◆ WORK REQUEST ◆
From the first line to the last, retype the records exactly and skip the pictures.
== RECORDS FOR THE TASK
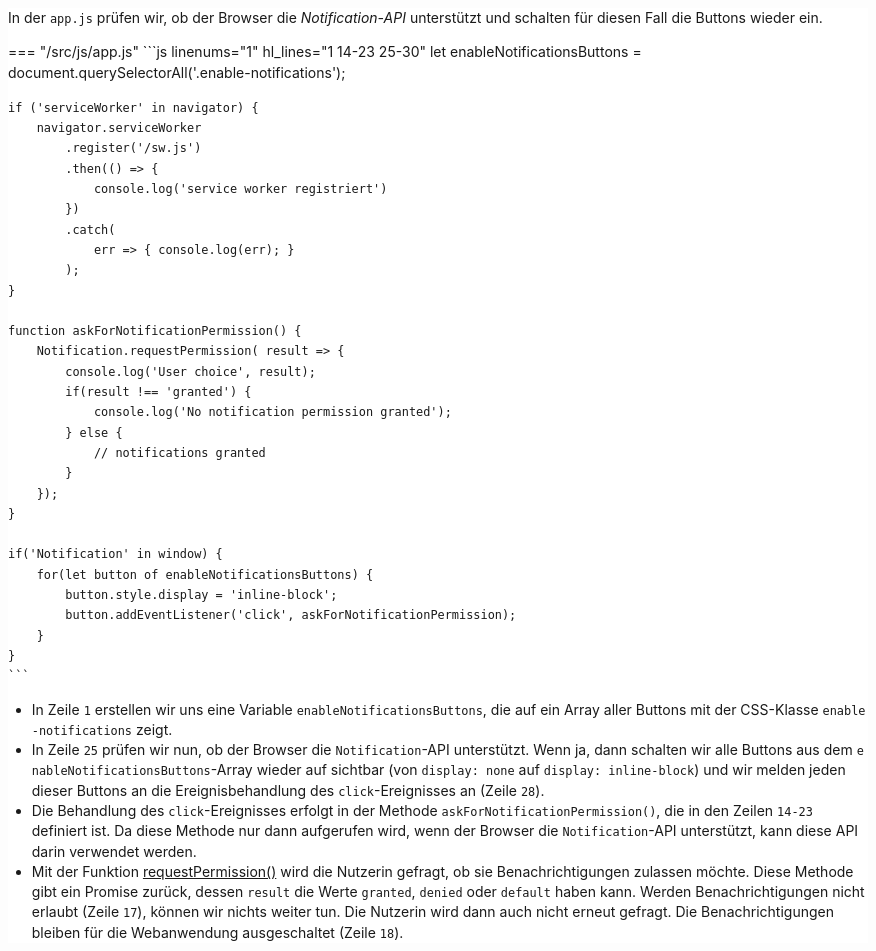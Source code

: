 In der `app.js` prüfen wir, ob der Browser die *Notification-API* unterstützt und schalten für diesen Fall die Buttons wieder ein. 


=== "/src/js/app.js"
	```js linenums="1" hl_lines="1 14-23 25-30"
	let enableNotificationsButtons = document.querySelectorAll('.enable-notifications');

	if ('serviceWorker' in navigator) {
	    navigator.serviceWorker
	        .register('/sw.js')
	        .then(() => {
	            console.log('service worker registriert')
	        })
	        .catch(
	            err => { console.log(err); }
	        );
	}

	function askForNotificationPermission() {
	    Notification.requestPermission( result => {
	        console.log('User choice', result);
	        if(result !== 'granted') {
	            console.log('No notification permission granted');
	        } else {
	            // notifications granted
	        }
	    });
	}

	if('Notification' in window) {
	    for(let button of enableNotificationsButtons) {
	        button.style.display = 'inline-block';
	        button.addEventListener('click', askForNotificationPermission);
	    }
	}
	```

- In Zeile `1` erstellen wir uns eine Variable `enableNotificationsButtons`, die auf ein Array aller Buttons mit der CSS-Klasse `enable-notifications` zeigt. 
- In Zeile `25` prüfen wir nun, ob der Browser die `Notification`-API unterstützt. Wenn ja, dann schalten wir alle Buttons aus dem `enableNotificationsButtons`-Array wieder auf sichtbar (von `display: none` auf `display: inline-block`) und wir melden jeden dieser Buttons an die Ereignisbehandlung des `click`-Ereignisses an (Zeile `28`). 
- Die Behandlung des `click`-Ereignisses erfolgt in der Methode `askForNotificationPermission()`, die in den Zeilen `14-23` definiert ist. Da diese Methode nur dann aufgerufen wird, wenn der Browser die `Notification`-API unterstützt, kann diese API darin verwendet werden. 
- Mit der Funktion [requestPermission()](https://developer.mozilla.org/en-US/docs/Web/API/Notification/requestPermission) wird die Nutzerin gefragt, ob sie Benachrichtigungen zulassen möchte. Diese Methode gibt ein Promise zurück, dessen `result` die Werte `granted`, `denied` oder `default` haben kann. Werden Benachrichtigungen nicht erlaubt (Zeile `17`), können wir nichts weiter tun. Die Nutzerin wird dann auch nicht erneut gefragt. Die Benachrichtigungen bleiben für die Webanwendung ausgeschaltet (Zeile `18`). 
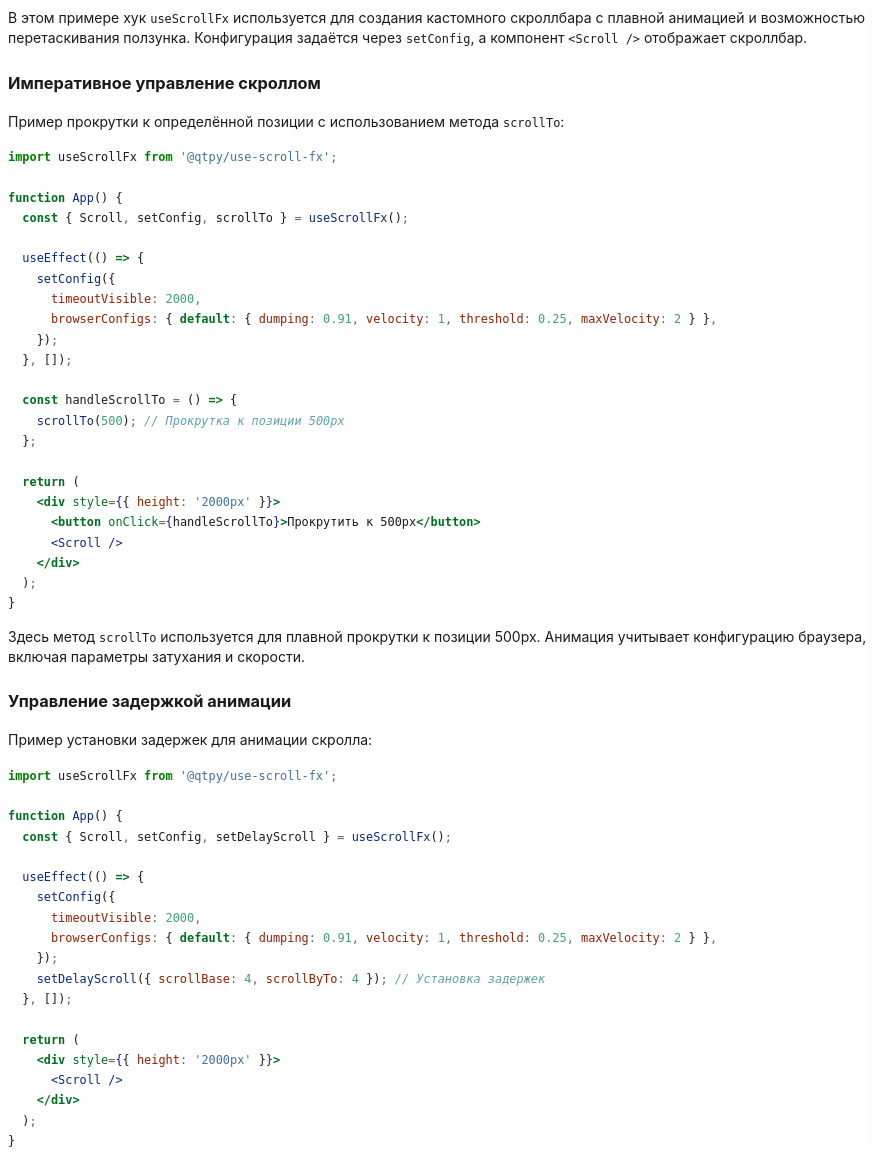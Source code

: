 В этом примере хук `useScrollFx` используется для создания кастомного скроллбара с плавной анимацией и возможностью перетаскивания ползунка. Конфигурация задаётся через `setConfig`, а компонент `<Scroll />` отображает скроллбар.

### Императивное управление скроллом

Пример прокрутки к определённой позиции с использованием метода `scrollTo`:

```jsx
import useScrollFx from '@qtpy/use-scroll-fx';

function App() {
  const { Scroll, setConfig, scrollTo } = useScrollFx();

  useEffect(() => {
    setConfig({
      timeoutVisible: 2000,
      browserConfigs: { default: { dumping: 0.91, velocity: 1, threshold: 0.25, maxVelocity: 2 } },
    });
  }, []);

  const handleScrollTo = () => {
    scrollTo(500); // Прокрутка к позиции 500px
  };

  return (
    <div style={{ height: '2000px' }}>
      <button onClick={handleScrollTo}>Прокрутить к 500px</button>
      <Scroll />
    </div>
  );
}
```

Здесь метод `scrollTo` используется для плавной прокрутки к позиции 500px. Анимация учитывает конфигурацию браузера, включая параметры затухания и скорости.

### Управление задержкой анимации

Пример установки задержек для анимации скролла:

```jsx
import useScrollFx from '@qtpy/use-scroll-fx';

function App() {
  const { Scroll, setConfig, setDelayScroll } = useScrollFx();

  useEffect(() => {
    setConfig({
      timeoutVisible: 2000,
      browserConfigs: { default: { dumping: 0.91, velocity: 1, threshold: 0.25, maxVelocity: 2 } },
    });
    setDelayScroll({ scrollBase: 4, scrollByTo: 4 }); // Установка задержек
  }, []);

  return (
    <div style={{ height: '2000px' }}>
      <Scroll />
    </div>
  );
}
```
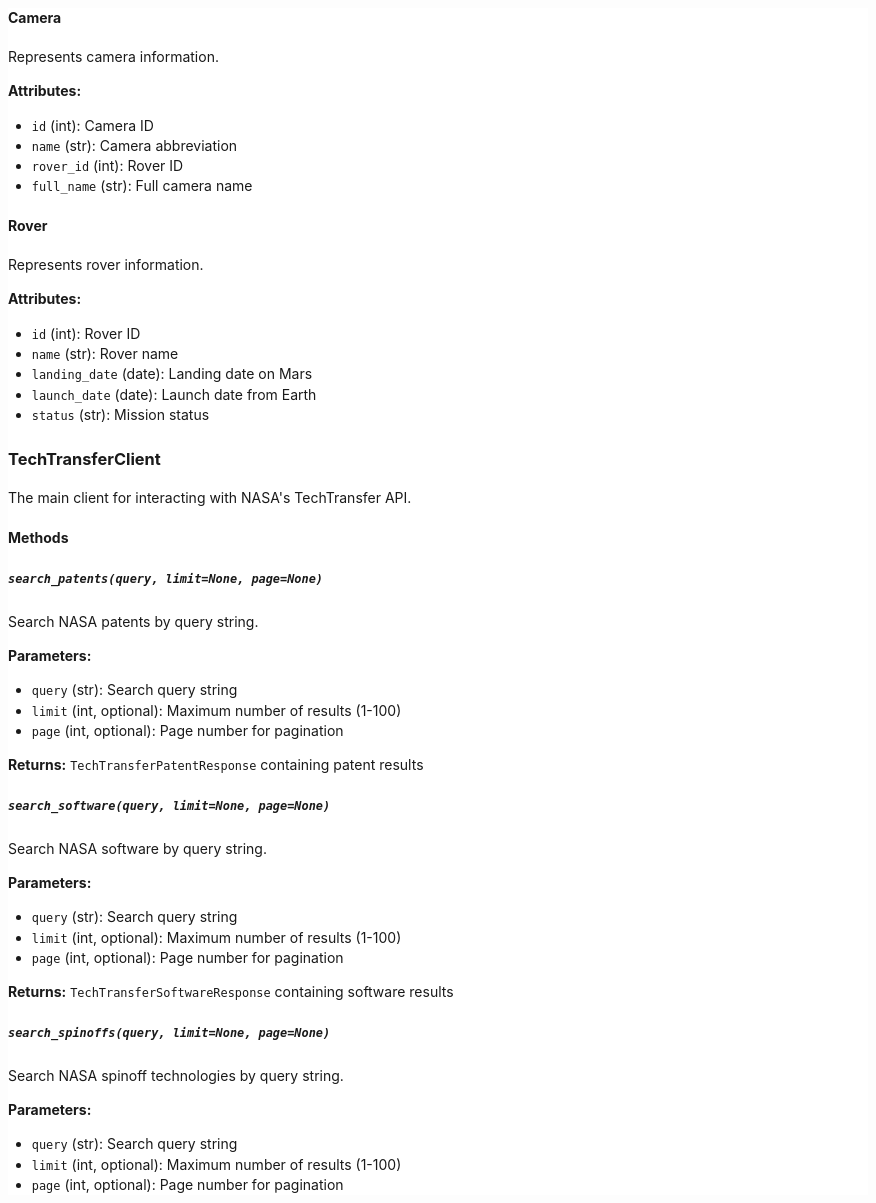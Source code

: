#### Camera

Represents camera information.

**Attributes:**
- `id` (int): Camera ID
- `name` (str): Camera abbreviation
- `rover_id` (int): Rover ID
- `full_name` (str): Full camera name

#### Rover

Represents rover information.

**Attributes:**
- `id` (int): Rover ID
- `name` (str): Rover name
- `landing_date` (date): Landing date on Mars
- `launch_date` (date): Launch date from Earth
- `status` (str): Mission status

### TechTransferClient

The main client for interacting with NASA's TechTransfer API.

#### Methods

##### `search_patents(query, limit=None, page=None)`

Search NASA patents by query string.

**Parameters:**
- `query` (str): Search query string
- `limit` (int, optional): Maximum number of results (1-100)
- `page` (int, optional): Page number for pagination

**Returns:** `TechTransferPatentResponse` containing patent results

##### `search_software(query, limit=None, page=None)`

Search NASA software by query string.

**Parameters:**
- `query` (str): Search query string
- `limit` (int, optional): Maximum number of results (1-100)
- `page` (int, optional): Page number for pagination

**Returns:** `TechTransferSoftwareResponse` containing software results

##### `search_spinoffs(query, limit=None, page=None)`

Search NASA spinoff technologies by query string.

**Parameters:**
- `query` (str): Search query string
- `limit` (int, optional): Maximum number of results (1-100)
- `page` (int, optional): Page number for pagination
====
◆ SOLVED EXERCISE ◆
Source code

: In der `app.js` prüfen wir, ob der Browser die *Notification-API* unterstützt und schalten für diesen Fall die Buttons wieder ein. 


=== "/src/js/app.js"
	```js linenums="1" hl_lines="1 14-23 25-30"
	let enableNotificationsButtons = document.querySelectorAll('.enable-notifications');

	if ('serviceWorker' in navigator) {
	    navigator.serviceWorker
	        .register('/sw.js')
	        .then(() => {
	            console.log('service worker registriert')
	        })
	        .catch(
	            err => { console.log(err); }
	        );
	}

	function askForNotificationPermission() {
	    Notification.requestPermission( result => {
	        console.log('User choice', result);
	        if(result !== 'granted') {
	            console.log('No notification permission granted');
	        } else {
	            // notifications granted
	        }
	    });
	}

	if('Notification' in window) {
	    for(let button of enableNotificationsButtons) {
	        button.style.display = 'inline-block';
	        button.addEventListener('click', askForNotificationPermission);
	    }
	}
	```

- In Zeile `1` erstellen wir uns eine Variable `enableNotificationsButtons`, die auf ein Array aller Buttons mit der CSS-Klasse `enable-notifications` zeigt. 
- In Zeile `25` prüfen wir nun, ob der Browser die `Notification`-API unterstützt. Wenn ja, dann schalten wir alle Buttons aus dem `enableNotificationsButtons`-Array wieder auf sichtbar (von `display: none` auf `display: inline-block`) und wir melden jeden dieser Buttons an die Ereignisbehandlung des `click`-Ereignisses an (Zeile `28`). 
- Die Behandlung des `click`-Ereignisses erfolgt in der Methode `askForNotificationPermission()`, die in den Zeilen `14-23` definiert ist. Da diese Methode nur dann aufgerufen wird, wenn der Browser die `Notification`-API unterstützt, kann diese API darin verwendet werden. 
- Mit der Funktion [requestPermission()](https://developer.mozilla.org/en-US/docs/Web/API/Notification/requestPermission) wird die Nutzerin gefragt, ob sie Benachrichtigungen zulassen möchte. Diese Methode gibt ein Promise zurück, dessen `result` die Werte `granted`, `denied` oder `default` haben kann. Werden Benachrichtigungen nicht erlaubt (Zeile `17`), können wir nichts weiter tun. Die Nutzerin wird dann auch nicht erneut gefragt. Die Benachrichtigungen bleiben für die Webanwendung ausgeschaltet (Zeile `18`). 
Source code

: В этом примере хук `useScrollFx` используется для создания кастомного скроллбара с плавной анимацией и возможностью перетаскивания ползунка. Конфигурация задаётся через `setConfig`, а компонент `<Scroll />` отображает скроллбар.

### Императивное управление скроллом

Пример прокрутки к определённой позиции с использованием метода `scrollTo`:

```jsx
import useScrollFx from '@qtpy/use-scroll-fx';

function App() {
  const { Scroll, setConfig, scrollTo } = useScrollFx();

  useEffect(() => {
    setConfig({
      timeoutVisible: 2000,
      browserConfigs: { default: { dumping: 0.91, velocity: 1, threshold: 0.25, maxVelocity: 2 } },
    });
  }, []);

  const handleScrollTo = () => {
    scrollTo(500); // Прокрутка к позиции 500px
  };

  return (
    <div style={{ height: '2000px' }}>
      <button onClick={handleScrollTo}>Прокрутить к 500px</button>
      <Scroll />
    </div>
  );
}
```

Здесь метод `scrollTo` используется для плавной прокрутки к позиции 500px. Анимация учитывает конфигурацию браузера, включая параметры затухания и скорости.

### Управление задержкой анимации

Пример установки задержек для анимации скролла:

```jsx
import useScrollFx from '@qtpy/use-scroll-fx';

function App() {
  const { Scroll, setConfig, setDelayScroll } = useScrollFx();

  useEffect(() => {
    setConfig({
      timeoutVisible: 2000,
      browserConfigs: { default: { dumping: 0.91, velocity: 1, threshold: 0.25, maxVelocity: 2 } },
    });
    setDelayScroll({ scrollBase: 4, scrollByTo: 4 }); // Установка задержек
  }, []);

  return (
    <div style={{ height: '2000px' }}>
      <Scroll />
    </div>
  );
}
```
Source code

:#### Camera

Represents camera information.

**Attributes:**
- `id` (int): Camera ID
- `name` (str): Camera abbreviation
- `rover_id` (int): Rover ID
- `full_name` (str): Full camera name

#### Rover

Represents rover information.

**Attributes:**
- `id` (int): Rover ID
- `name` (str): Rover name
- `landing_date` (date): Landing date on Mars
- `launch_date` (date): Launch date from Earth
- `status` (str): Mission status

### TechTransferClient

The main client for interacting with NASA's TechTransfer API.

#### Methods

##### `search_patents(query, limit=None, page=None)`

Search NASA patents by query string.

**Parameters:**
- `query` (str): Search query string
- `limit` (int, optional): Maximum number of results (1-100)
- `page` (int, optional): Page number for pagination

**Returns:** `TechTransferPatentResponse` containing patent results

##### `search_software(query, limit=None, page=None)`

Search NASA software by query string.

**Parameters:**
- `query` (str): Search query string
- `limit` (int, optional): Maximum number of results (1-100)
- `page` (int, optional): Page number for pagination

**Returns:** `TechTransferSoftwareResponse` containing software results

##### `search_spinoffs(query, limit=None, page=None)`

Search NASA spinoff technologies by query string.

**Parameters:**
- `query` (str): Search query string
- `limit` (int, optional): Maximum number of results (1-100)
- `page` (int, optional): Page number for pagination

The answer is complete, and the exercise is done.